Yes we have speed and reliability when ever we want, well as long as we are in our own homes sitting at a computer, or in a city where there is an internet café or depending on your vocation, at your place of work. That sounds like it ticks a lot of boxes, and it does, but it is far from the ‘always available, always timely, information highway’ that it could and undoubtedly will be.

How do we solve this problem I hear you ask (and by ‘you’ I mean ‘me’, and by ‘ask’ I mean ‘scream at the top of my lungs’)! The answer, as with all good solutions, is staring us in the face, or ear as the case maybe!

Mobile phone use has rocketed over the past 10 years. Phones are no longer devices you talk into, you can send text messages, take photos, listen to music, and play games and that’s just on the most basic of phones!

On many phones they also have the ability to send email and browse the internet. But this is hardly the norm, or at the very best it is a feature on people’s phones that they don’t use! Why is this? I subscribe four main reasons to the slow uptake of the mobile phone based internet:

User interface
Speed of connection
The good news is these hurdles are dropping as fast as the Apple iPhone soars up the Christmas must have gadget list!

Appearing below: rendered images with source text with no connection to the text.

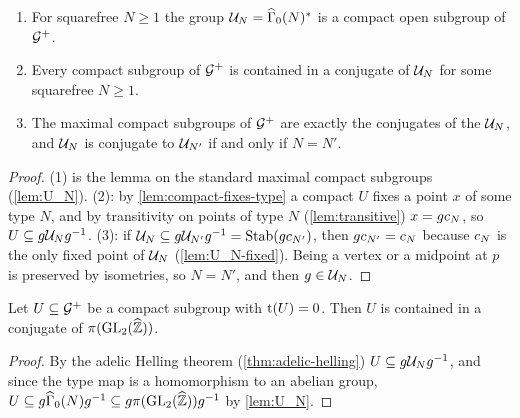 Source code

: \begin{theorem}\label{thm:adelic-helling}
\begin{enumerate}
\item For squarefree $N \geq 1$ the group $\MaxCompact{N} =
  \GammaZeroStar[ad]{N}$ is a compact open subgroup of $\AdelicGroup$.
\item Every compact subgroup of $\AdelicGroup$ is contained in a conjugate
  of $\MaxCompact{N}$ for some squarefree $N \geq 1$.
\item The maximal compact subgroups of $\AdelicGroup$ are exactly the
  conjugates of the $\MaxCompact{N}$, and $\MaxCompact{N}$ is conjugate to
  $\MaxCompact{N'}$ if and only if $N = N'$.
\end{enumerate}
\end{theorem}

\begin{proof}
(1) is the lemma on the standard maximal compact subgroups
(\cref{lem:U_N}). (2): by \cref{lem:compact-fixes-type} a compact $U$ fixes
a point $x$ of some type $N$, and by transitivity on points of type $N$
(\cref{lem:transitive}) $x = g\StdConfig{N}$, so $U \subseteq
g\MaxCompact{N}g^{-1}$. (3): if $\MaxCompact{N} \subseteq g\MaxCompact{N'}g^{-1}
= \Stab(g\StdConfig{N'})$, then $g\StdConfig{N'} = \StdConfig{N}$ because
$\StdConfig{N}$ is the only fixed point of $\MaxCompact{N}$
(\cref{lem:U_N-fixed}). Being a vertex or a midpoint at $p$ is preserved
by isometries, so $N = N'$, and then $g \in \MaxCompact{N}$.
\end{proof}

\begin{corollary}
\label{cor:type-trivial-in-glzhat}
Let $U \subseteq \AdelicGroup$ be a compact subgroup with $\TypeMap(U) = 0$.
Then $U$ is contained in a conjugate of
$\AdelicProjection(\GL{2}{\ProfiniteIntegers})$.
\end{corollary}

\begin{proof}
By the adelic Helling theorem (\cref{thm:adelic-helling}) $U \subseteq
g\MaxCompact{N}g^{-1}$, and since the type map is a homomorphism to an
abelian group, $U \subseteq g\GammaZero[ad]{N}g^{-1} \subseteq
g\AdelicProjection(\GL{2}{\ProfiniteIntegers})g^{-1}$ by \cref{lem:U_N}.
\end{proof}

That brings me nicely on to the solution for the first problem user interface. The apple company has always had a flair for user interface design and their technology although not groundbreaking has always taken the best of what’s out there and improved it, or joined it with other ideas and technologies to make the whole package an over all great solution. I believe that the strong point of Apple’s iPhone is not simply the ability to use your finger to navigate webpages but the size of the screen, which makes the webpage viewable at a reasonable resolution. Safari (iPhone’s internet browser) also renders complete WebPages rather than trying to reorder them to fit the available screen space. Neither of these are new per say, but what will make the iPhone so important is Apple’s branding power.

To solve the second problem, we can once more look to Apple’s evangelistic customer base. They drive popularity for nearly every product that Apple sell. This happened with the iPod; before the iPod there were many MP3 players out there and I had two before the iPod came out but MP3 players were the near silent minority. Few people knew the capabilities of MP3 players and at the time I believed it was going to be an uphill battle to move people away from CDs, minidiscs and cassettes. Once the iPod came on board people quickly turned away from CDs and minidiscs. But a few years later the populous were turned on to not just iPods but the whole principle of MP3s. The iPod drew people into the MP3 market through their design, user interface and branding power.

I believe that the iPhone will become more popular as the price slowly lowers, it becomes available on other networks and V2 comes out. This will drive competitors to directly compete with the iPhone and its functionality, including screen size and browser functionality. This will subtly grow the size of mobile phones to include larger screens as the internet will slowly become necessary and clarity will be expected.

The speed of data rates for the mobile internet has generally been very poor, this is set to change with the growing popularity and expansive network of 3G mobile networks. This network has the potential for speeds of around 384 kbs. This although a vast improvement, is hardly home broadband speeds. The next step is HSDPA (High Speed Data Packet Access) which will lift this to 1.4 Mbps and was the potential to go up to 10.2 Mbps. And that speed will make the mobile internet a reality.

The cost aspect has been a major issue in the take up of mobile internet access. But in the previous four months all major mobile communication companies have reduced data costing, or provided a package with infinite bandwidth at a fixed cost.

With all of these aspects moving forward it won’t be long till the mobile internet is with us. And the internet can continue developing to further enhance communication, functionality and information decimation.

The next battle is to prepare the internet for the new usability challenges!